I had the fortune of visiting Le Français restaurant in Wheeling, Illinois, once for a celebratory graduation dinner, back in the day, and les memories of the evening stick with me. This place was groundbreaking when it opened in 1973, and gourmands flocked to its baroque, copper-kettle-clad, elegant rooms in droves. It closed in 2007, and the last owner, Michael Moran, hoped to find a buyer to revitalize the fancy French cuisine, to no avail. He recently sold the two-acre property to a restaurateur of a different feather, and is in the process of selling off the restaurant’s luxe trappings, beginning with an auction of almost 4,000 bottles of wine this Saturday at the tony Union League Club of Chicago. Sales of the Villeroy & Boch china and Riedel crystal to follow at a later date. The oeno-opportunity is being conducted by Lake Forest’s Edward Roberts International auction house, and starts at 11 a.m., with a presale tasting event (50-plus pours, $65, proper biz attire, s’il vous plaït) at 10 a.m.. Get a ticket for the tasting here, and sign up for ERI’s newsletter to receive news of the upcoming sales. C’est tout!
Salon des Bold Arts
J. Andrews hair salon and spa owners Nic and Kim Dasovich fell for local metalworker Riggs Barr’s furniture, mirrors, and artwork when it was on display at the Third Coast Café last winter, and they immediately asked him if they could take some pieces in on consignment when that show ended (you can find art and home design in all kinds of environments these days). Shiny sales and bouncing exposure prompted them to ask Riggs to be a part of the spring art opening they put together in their parlor every year, and the resulting show opens tomorrow night with a gallery-style opening from 5:30 until 8:30 p.m. The man of steel will be showing about a dozen pieces, including this sturdy little side table topped with a vintage grate; there will also be photography and jewelry on display; J. Andrews is at 1260 North Dearborn Street.
Vote to the Last Drop
As we’re traipsing through aspirational house and garden walks, it’s easy to get caught up in fantasies of glam lives lived in rarefied settings.
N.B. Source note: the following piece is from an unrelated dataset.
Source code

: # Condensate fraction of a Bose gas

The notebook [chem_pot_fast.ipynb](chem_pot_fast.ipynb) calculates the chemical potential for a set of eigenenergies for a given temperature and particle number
But it’s important and soul-satisfying to think of others in less monied environments, and how smart design and renovation can help the lives of those who are more apt to shop at Kwik-E-Mart than the Merchandise Mart. The Maxwell House Drops of Good Community Project is a national program dedicated to helping neighborhoods by giving grants and donations to community houses and awarding one deserving center a $50,000 makeover. This year, one of the ten organizations in competition is Chicago’s Austin Town Hall Park District building, and you can help it win big by voting here every day until June 17. Incidently, legend has it that Maxwell House’s “Good to the Last Drop” slogan was brewed up by Teddy Roosevelt when Andrew Jackson served him a cup of MH coffee, and not by some dapper ad man.